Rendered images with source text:
BEGIN
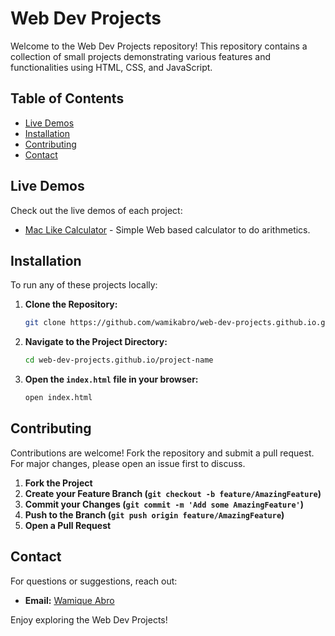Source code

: # Web Dev Projects

Welcome to the Web Dev Projects repository! This repository contains a collection of small projects demonstrating various features and functionalities using HTML, CSS, and JavaScript.

## Table of Contents

- [Live Demos](#live-demos)
- [Installation](#installation)
- [Contributing](#contributing)
- [Contact](#contact)

## Live Demos

Check out the live demos of each project:

- [Mac Like Calculator](#https://github.com/wamikabro/web-dev-projects.github.io.git/javascript-calculator) - Simple Web based calculator to do arithmetics.

## Installation

To run any of these projects locally:

1. **Clone the Repository:**
    ```bash
    git clone https://github.com/wamikabro/web-dev-projects.github.io.git
    ```
2. **Navigate to the Project Directory:**
    ```bash
    cd web-dev-projects.github.io/project-name
    ```
3. **Open the `index.html` file in your browser:**
    ```bash
    open index.html
    ```

## Contributing

Contributions are welcome! Fork the repository and submit a pull request. For major changes, please open an issue first to discuss.

1. **Fork the Project**
2. **Create your Feature Branch (`git checkout -b feature/AmazingFeature`)**
3. **Commit your Changes (`git commit -m 'Add some AmazingFeature'`)**
4. **Push to the Branch (`git push origin feature/AmazingFeature`)**
5. **Open a Pull Request**

## Contact

For questions or suggestions, reach out:
- **Email:** [Wamique Abro](mailto:wamikabro212@gmail.com)

Enjoy exploring the Web Dev Projects!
END
* **REQUIRED ACTION**:
Would you copy exactly the lines from the one that contains "- **Email:** [Wamique" through the final line of the records above, including both?

* **SOLUTION TO THIS TASK**:
- **Email:** [Wamique Abro](mailto:wamikabro212@gmail.com)

Enjoy exploring the Web Dev Projects!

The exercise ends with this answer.